Does anyone have any experience generating multi-year estimates and calculating the standard errors for them?
If you are combining three ACS samples together, it is typically advisable to use the 3-year files provided by the Census Bureau. These files, available via IPUMS USA, include sampling weights that are already adjusted for the pooling together of multiple single-year files. Additionally, replicate weights are available in these files. If you are not combining three ACS samples together, then the procedure you discuss above (e.g., dividing the sampling weights by the number of samples pooled together) is approximately correct. Strictly speaking, a “more accurate” method is to multiply the sampling weight in sample x by (the sample size in sample x) / (the pooled sample size). If the combined samples all have roughly the same sample size, then the two methods discussed will be approximately equivalent.
@JeffBloem Thanks for the reply. The 3-year data was discontinued in 2012, so to balance currency of data with sample size, I am trying to combine three 1-year estimates.
I was concerned with using the replicate weights, but I think I just solved the issue by using the STRATA and CLUSTER variables. Can you answer these questions for me?
Does IPUMS calculate in-house replicate weights instead of reporting Census PUMS replicate weights?
Does IPUMS offer CLUSTER and STRATA as optional methods for calculating standard error? → And so are REPWT and REPWTP simply separate variables that an analyst could use to estimate the standard errors?
Why would Census PUMS be better than IPUMS for combining three 1-year files?
Last, can you tell me if this seems correct? The results really do seem accurate (not only the estimate, but the margins of error seem appropriate when the sample sizes are cut).
Take 2016, 2017 and 2018 ACS 1-year estimates (IPUMS).
For household-level estimates, divide HHWT by 3† and filter for PERNUM == 1.
Specify the survey design using the CLUSTER and STRATA fields as well as the revised HHWT field.
I will try to answer your questions one at a time.

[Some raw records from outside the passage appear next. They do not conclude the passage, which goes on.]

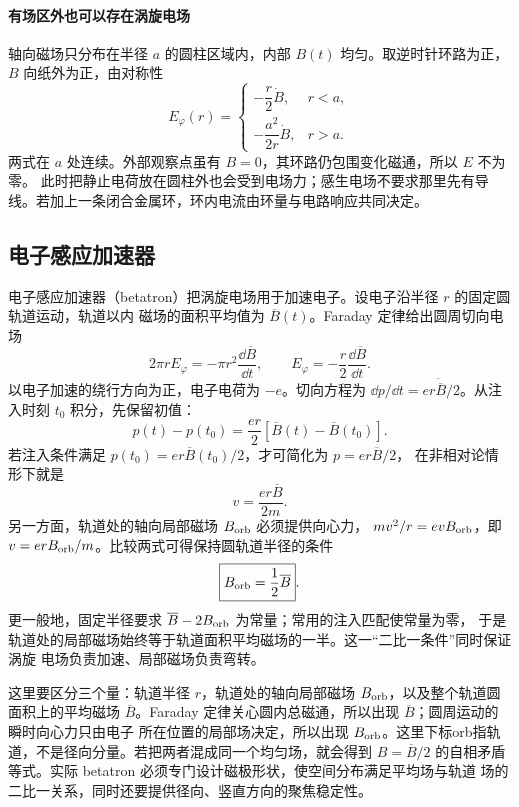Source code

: \paragraph{有场区外也可以存在涡旋电场}
轴向磁场只分布在半径 $a$ 的圆柱区域内，内部 $B(t)$ 均匀。取逆时针环路为正，$B$ 向纸外为正，由对称性
\[
 E_\varphi(r)=\begin{cases}
 -\dfrac r2\dot B,&r<a,\\[3pt]
 -\dfrac{a^2}{2r}\dot B,&r>a.
 \end{cases}
\]
两式在 $a$ 处连续。外部观察点虽有 $B=0$，其环路仍包围变化磁通，所以 $E$ 不为零。
此时把静止电荷放在圆柱外也会受到电场力；感生电场不要求那里先有导线。若加上一条闭合金属环，环内电流由环量与电路响应共同决定。

\subsection{电子感应加速器}

电子感应加速器（betatron）把涡旋电场用于加速电子。设电子沿半径 $r$ 的固定圆轨道运动，轨道以内
磁场的面积平均值为 $\overline B(t)$。Faraday 定律给出圆周切向电场
\begin{equation}
  2\pi rE_\varphi=-\pi r^2\frac{\dd\overline B}{\dd t},
  \qquad
  E_\varphi=-\frac r2\frac{\dd\overline B}{\dd t}.
\end{equation}
以电子加速的绕行方向为正，电子电荷为 $-e$。切向方程为
$\dd p/\dd t=er\dot{\overline B}/2$。从注入时刻 $t_0$ 积分，先保留初值：
\begin{equation}
 p(t)-p(t_0)=\frac{er}{2}[\overline B(t)-\overline B(t_0)].
\end{equation}
若注入条件满足 $p(t_0)=er\overline B(t_0)/2$，才可简化为 $p=er\overline B/2$，
在非相对论情形下就是
\begin{equation}
  v=\frac{er\overline B}{2m}.
\end{equation}
另一方面，轨道处的轴向局部磁场 $B_{\rm orb}$ 必须提供向心力，
$mv^2/r=evB_{\rm orb}$，即 $v=erB_{\rm orb}/m$。比较两式可得保持圆轨道半径的条件
\begin{equation}
  \boxed{B_{\rm orb}=\frac12\overline B}.
\end{equation}
更一般地，固定半径要求 $\overline B-2B_{\rm orb}$ 为常量；常用的注入匹配使常量为零，
于是轨道处的局部磁场始终等于轨道面积平均磁场的一半。这一“二比一条件”同时保证涡旋
电场负责加速、局部磁场负责弯转。

这里要区分三个量：轨道半径 $r$，轨道处的轴向局部磁场 $B_{\rm orb}$，以及整个轨道圆面积上的平均磁场
$\overline B$。Faraday 定律关心圆内总磁通，所以出现 $\overline B$；圆周运动的瞬时向心力只由电子
所在位置的局部场决定，所以出现 $B_{\rm orb}$。这里下标orb指轨道，不是径向分量。若把两者混成同一个均匀场，就会得到
$B=\overline B/2$ 的自相矛盾等式。实际 betatron 必须专门设计磁极形状，使空间分布满足平均场与轨道
场的二比一关系，同时还要提供径向、竖直方向的聚焦稳定性。


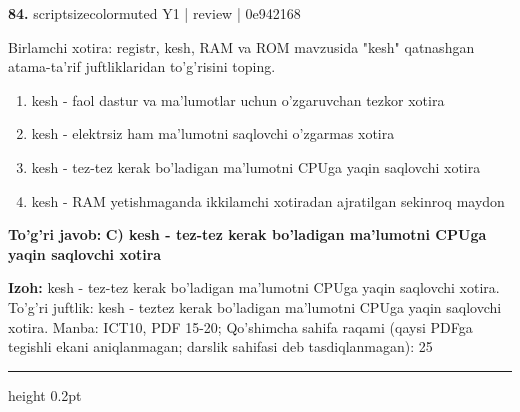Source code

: \documentclass[10pt,a4paper]{article}
\begin{document}
{\bfseries\sffamily\color{ink} 84.} {scriptsizecolor{muted} Y1 | review | 0e942168}
\par
Birlamchi xotira: registr, kesh, RAM va ROM mavzusida "kesh" qatnashgan atama-ta'rif juftliklaridan to'g'risini toping.
\begin{enumerate}[label=\Alph*),leftmargin=9mm]
\item kesh - faol dastur va ma'lumotlar uchun o'zgaruvchan tezkor xotira
\item kesh - elektrsiz ham ma'lumotni saqlovchi o'zgarmas xotira
\item kesh - tez-tez kerak bo'ladigan ma'lumotni CPUga yaqin saqlovchi xotira
\item kesh - RAM yetishmaganda ikkilamchi xotiradan ajratilgan sekinroq maydon
\end{enumerate}
\begin{tcolorbox}[enhanced,breakable,colback=teal!4,colframe=teal!60!black,boxrule=0.45pt,arc=1.2mm,left=2.7mm,right=2.7mm,top=1.8mm,bottom=1.8mm,before skip=2mm,after skip=2mm]
{\bfseries\sffamily\color{teal}To'g'ri javob:} \textbf{C) kesh - tez-tez kerak bo'ladigan ma'lumotni CPUga yaqin saqlovchi xotira}
\par\smallskip
{\bfseries Izoh:} kesh - tez-tez kerak bo'ladigan ma'lumotni CPUga yaqin saqlovchi xotira. To'g'ri juftlik: kesh - teztez kerak bo'ladigan ma'lumotni CPUga yaqin saqlovchi xotira. Manba: ICT10, PDF 15-20; Qo'shimcha sahifa raqami (qaysi PDFga tegishli ekani aniqlanmagan; darslik sahifasi deb tasdiqlanmagan): 25
\end{tcolorbox}
\vspace{2mm}\hrule height 0.2pt\vspace{3mm}
\end{document}
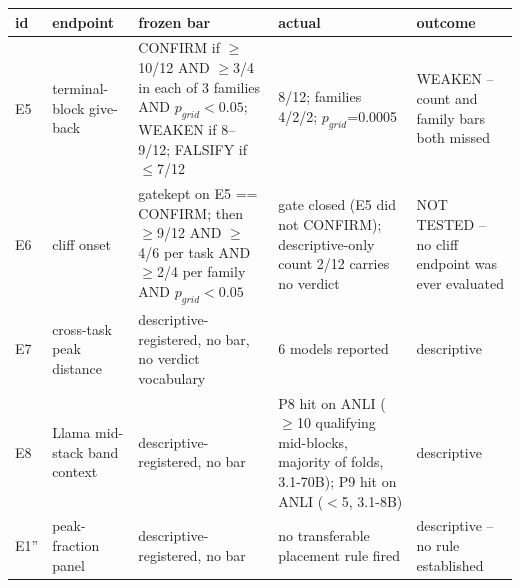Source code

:\begin{tabular}{llp{5.2cm}p{4.2cm}p{4.4cm}}
\toprule
id & endpoint & frozen bar & actual & outcome \\
\midrule
E5 & terminal-block give-back & CONFIRM if $\geq$10/12 AND $\geq$3/4 in each of 3 families AND $p_{grid}<0.05$; WEAKEN if 8--9/12; FALSIFY if $\leq$7/12 & 8/12; families 4/2/2; $p_{grid}$=0.0005 & WEAKEN -- count and family bars both missed \\
E6 & cliff onset & gatekept on E5 == CONFIRM; then $\geq$9/12 AND $\geq$4/6 per task AND $\geq$2/4 per family AND $p_{grid}<0.05$ & gate closed (E5 did not CONFIRM); descriptive-only count 2/12 carries no verdict & NOT TESTED -- no cliff endpoint was ever evaluated \\
E7 & cross-task peak distance & descriptive-registered, no bar, no verdict vocabulary & 6 models reported & descriptive \\
E8 & Llama mid-stack band context & descriptive-registered, no bar & P8 hit on ANLI ($\geq$10 qualifying mid-blocks, majority of folds, 3.1-70B); P9 hit on ANLI ($<$5, 3.1-8B) & descriptive \\
E1'' & peak-fraction panel & descriptive-registered, no bar & no transferable placement rule fired & descriptive -- no rule established \\
\bottomrule
\end{tabular}
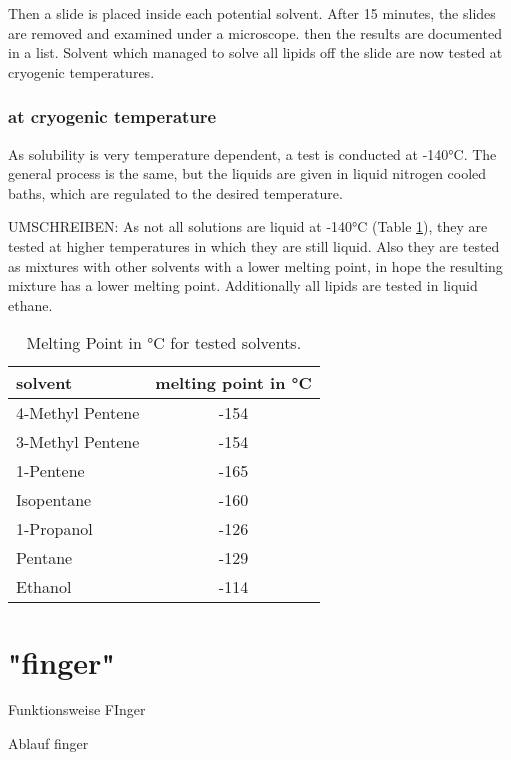 Then a slide is placed inside each potential solvent. After 15 minutes, the slides are removed and examined under a microscope. then the results are documented in a list. Solvent which managed to solve all lipids off the slide are now tested at cryogenic temperatures.

\subsubsection{at cryogenic temperature}
\label{chapter:meltingtemp}

As solubility is very temperature dependent, a test is conducted at -140°C. The general process is the same, but the liquids are given in liquid nitrogen cooled baths, which are regulated to the desired temperature. 

UMSCHREIBEN:
As not all solutions are liquid at -140°C (Table \ref{table:SchmelztemperaturLösungsmittel}), they are tested at higher temperatures in which they are still liquid. Also they are tested as mixtures with other solvents with a lower melting point, in hope the resulting mixture has a lower melting point. Additionally all lipids are tested in liquid ethane.

\begin{table}[hbt!]
	\centering
	\begin{tabular}{|l|c|}
		\hline
		solvent & melting point in °C \\
		\hline
		\hline
		4-Methyl Pentene & -154 \\ 
		\hline
		3-Methyl Pentene & -154 \\
		\hline
		1-Pentene & -165 \\
		\hline
		Isopentane & -160 \\
		\hline
		1-Propanol & -126 \\
		\hline
		Pentane & -129 \\
		\hline
		Ethanol & -114 \\
		\hline
	\end{tabular}
	\caption{Melting Point in °C for tested solvents.}
	\label{table:SchmelztemperaturLösungsmittel}
\end{table}


\section{"finger"}

Funktionsweise FInger

Ablauf finger



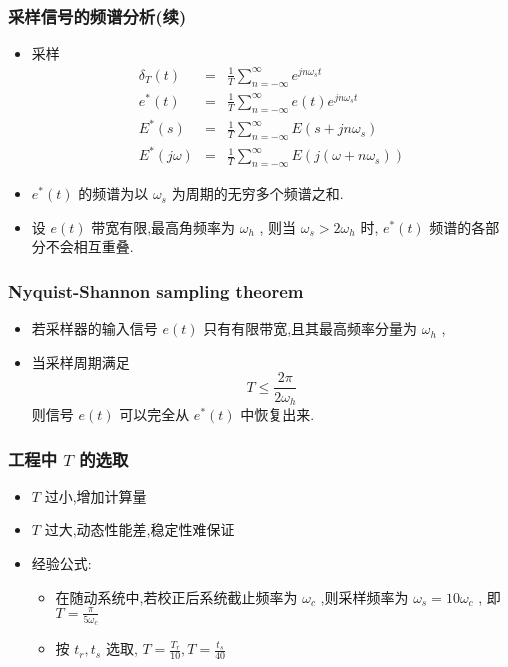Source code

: \documentclass[table]{article}
\begin{document}
\begin{frame}
\frametitle{采样信号的频谱分析(续)}
\label{sec-2-1-4}


\begin{itemize}
\item 采样
      \begin{eqnarray*}
      \delta_T(t) &=& \frac{1}{T}\sum_{n=-\infty}^{\infty}e^{jn\omega_s t} \\
      e^*(t) &=& \frac{1}{T}\sum_{n=-\infty}^{\infty}e(t)e^{jn\omega_s t} \\
      E^*(s) &=& \frac{1}{T}\sum_{n=-\infty}^{\infty}E(s+jn\omega_s ) \\
      E^*(j\omega) &=& \frac{1}{T}\sum_{n=-\infty}^{\infty}E(j(\omega+n\omega_s)) 
      \end{eqnarray*}
\item <2->$e^*(t)$  的频谱为以  $\omega_s$  为周期的无穷多个频谱之和.
\item <3->设  $e(t)$ 带宽有限,最高角频率为  $\omega_h$ , 则当  $\omega_s>2\omega_h$  时,  $e^*(t)$  频谱的各部分不会相互重叠.
\end{itemize}
\end{frame}
\begin{frame}
\frametitle{Nyquist-Shannon sampling theorem}
\label{sec-2-1-5}

\begin{itemize}
\item <2->若采样器的输入信号  $e(t)$ 只有有限带宽,且其最高频率分量为  $\omega_h$  ,
\item <3->当采样周期满足  
	\[T\leq\frac{2\pi}{2\omega_h}\]  
    则信号  $e(t)$  可以完全从  $e^*(t)$  中恢复出来.
\end{itemize}
\end{frame}
\begin{frame}
\frametitle{工程中  $T$  的选取}
\label{sec-2-1-6}

\begin{itemize}
\item <2-> $T$  过小,增加计算量
\item <3-> $T$  过大,动态性能差,稳定性难保证
\item <4->经验公式:
\begin{itemize}
\item <4->在随动系统中,若校正后系统截止频率为  $\omega_c$ ,则采样频率为  $\omega_s=10\omega_c$  , 即  $T=\frac{\pi}{5\omega_c}$
\item <5->按  $t_r,t_s$  选取,   $T=\frac{T_r}{10},T=\frac{t_s}{40}$
\end{itemize}
\end{itemize}
\end{frame}
\end{document}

(1) The replicate weights available in IPUMS USA are the same replicate weights provided by the US Census Bureau.
(2) The use of CLUSTER and STRATA are not necessary to calculate standard errors. They are available as an option for users who feel they will enhance the credibility of their estimates. This page includes much more information about variance estimation with IPUMS USA data using CLUSTER and STRATA.
(3) I’m really not sure. I think this choice ultimately comes down to personal preference. As a frequent user of IPUMS USA, I can’t easily think of a case where I would prefer to use the PUMS data directly from the Census Bureau website. If you prefer to use un-harmonized variables, you can access the source variables directly from IPUMS USA. Just select the “source variables” radio button on the top of the Select Data page.
I had the same question as nkobel and came across your reply (which was very helpful). I am just wondering if you could link to me to a source from the Census/IPUMS regarding this statement “Strictly speaking, a “more accurate” method is to multiply the sampling weight in sample x by (the sample size in sample x) / (the pooled sample size)”. @JeffBloem
I want to preface by stating that altering the individual weights is only necessary if you’re looking to generate population-level totals or incorporate those into your analysis (e.g. the total number of people who are unemployed). It is not necessary to alter the weights when working with population means (e.g. average income).
I am not aware of a citation regarding Jeff’s statement about this being strictly more accurate. However, I can share the logic behind his idea:
If you are calculating a weighted mean with standardized weights, and your observations are i.i.d., then the variance of your estimate is minimized if all the weights are equal. This article on Wikipedia provides more detail. Assuming that the three years of data are samples from the same (unchanging) population, your variance will be minimized if you weight each sampled individual the same. With oversampling, poststratification, and other sampling processes in the ACS, the assumption that the weights are equal over time does not fully hold. However, the “more equal” the weights are, the lower the variance will be.
The Census Bureau recommends dividing the weights by the number of samples you are pooling together (see page 28 of this technical paper); this is the approach Census uses to modify the weights in the multi-year ACS files. Since neither the population size nor sample size change very much over three years of ACS data, the two methods are probably going to give very similar results.